# orange beach natural bottom?



## gator7_5 (Oct 4, 2007)

Is there any natural bottom out of orange beach? I know the trysler grounds are close, but are there any within 10 or 12 miles?


----------



## BILL_MONEY (Feb 17, 2009)

there is a ledge just south of OB and i hope someone on here will throw the numbers up.... i have wanted to dive it !!!!!!!


----------



## LopeAlong (May 23, 2011)

Actually there are 7 ledges out of Orange Beach. 4 are clay and wood, 1 is giant stumps, 1 is a sandstone swiss cheese looking material and has a hard 90 degree agnle to it and I dont know what that one is. 

If I give you the #'s are you gonna post pics?


----------



## BILL MONEY (Jan 28, 2009)

dont have any underwater cameras.... i heard about the stumps... this was the subject of a few altercations on the dock in OB..... guys thinking somebody was fishing their reefs.... if you want to email the numbers or pm them... emails is [email protected]


----------



## gator7_5 (Oct 4, 2007)

LopeAlong said:


> Actually there are 7 ledges out of Orange Beach. 4 are clay and wood, 1 is giant stumps, 1 is a sandstone swiss cheese looking material and has a hard 90 degree agnle to it and I dont know what that one is.
> 
> If I give you the #'s are you gonna post pics?


Without a doubt. Hell, I'll give you some of the fish. Pm me or send them to [email protected]

Thanks


----------



## Hawaii 50 (Jul 28, 2009)

LopeAlong said:


> Actually there are 7 ledges out of Orange Beach. 4 are clay and wood, 1 is giant stumps, 1 is a sandstone swiss cheese looking material and has a hard 90 degree agnle to it and I dont know what that one is.
> 
> If I give you the #'s are you gonna post pics?

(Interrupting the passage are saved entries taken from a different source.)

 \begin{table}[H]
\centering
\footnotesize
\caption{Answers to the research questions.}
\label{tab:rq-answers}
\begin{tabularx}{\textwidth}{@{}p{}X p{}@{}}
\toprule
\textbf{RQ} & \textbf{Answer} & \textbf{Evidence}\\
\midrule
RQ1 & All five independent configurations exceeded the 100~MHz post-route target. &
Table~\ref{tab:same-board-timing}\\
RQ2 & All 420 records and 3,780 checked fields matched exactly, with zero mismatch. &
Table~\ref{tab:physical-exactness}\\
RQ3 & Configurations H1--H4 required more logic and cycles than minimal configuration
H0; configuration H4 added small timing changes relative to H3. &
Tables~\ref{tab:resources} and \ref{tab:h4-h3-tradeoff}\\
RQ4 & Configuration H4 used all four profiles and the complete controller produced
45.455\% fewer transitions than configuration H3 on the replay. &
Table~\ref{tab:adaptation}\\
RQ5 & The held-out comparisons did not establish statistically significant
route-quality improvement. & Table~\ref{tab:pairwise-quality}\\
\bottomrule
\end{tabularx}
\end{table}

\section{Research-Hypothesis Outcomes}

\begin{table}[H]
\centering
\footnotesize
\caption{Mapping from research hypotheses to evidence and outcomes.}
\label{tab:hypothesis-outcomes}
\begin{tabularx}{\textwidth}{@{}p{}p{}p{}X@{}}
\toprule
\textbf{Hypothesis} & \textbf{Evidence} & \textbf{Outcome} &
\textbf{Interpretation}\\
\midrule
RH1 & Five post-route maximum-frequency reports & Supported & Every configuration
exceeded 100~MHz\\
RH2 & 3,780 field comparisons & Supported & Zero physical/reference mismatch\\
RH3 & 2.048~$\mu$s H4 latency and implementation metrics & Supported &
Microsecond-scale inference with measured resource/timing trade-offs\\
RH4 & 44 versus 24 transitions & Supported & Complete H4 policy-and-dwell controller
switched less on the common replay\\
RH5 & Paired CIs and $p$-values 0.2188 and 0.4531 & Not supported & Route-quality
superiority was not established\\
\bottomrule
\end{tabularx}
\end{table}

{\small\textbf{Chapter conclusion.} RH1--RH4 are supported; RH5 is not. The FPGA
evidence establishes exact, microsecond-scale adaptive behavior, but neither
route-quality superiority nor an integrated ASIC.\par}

I have a camera and will send you and post the pics. PM me the #'s if you can.


----------



## 706Z (Mar 30, 2011)

+4 on the ledge no's. Will diffly send pic's.PM me.Thanks


----------



## LopeAlong (May 23, 2011)

I guess the only way I'm gonna stop the pm's is give the numbers. You people are relentless. 
08'956
32'372

I want pics of the bottom. I could care less about the fish


----------



## LopeAlong (May 23, 2011)

Sorry guys, not giving out any of the other 6.


----------



## Hawaii 50 (Jul 28, 2009)

Which of the 7 ledges is this?


----------



## LopeAlong (May 23, 2011)

The one I haven't dove yet hince, lack of description above.


----------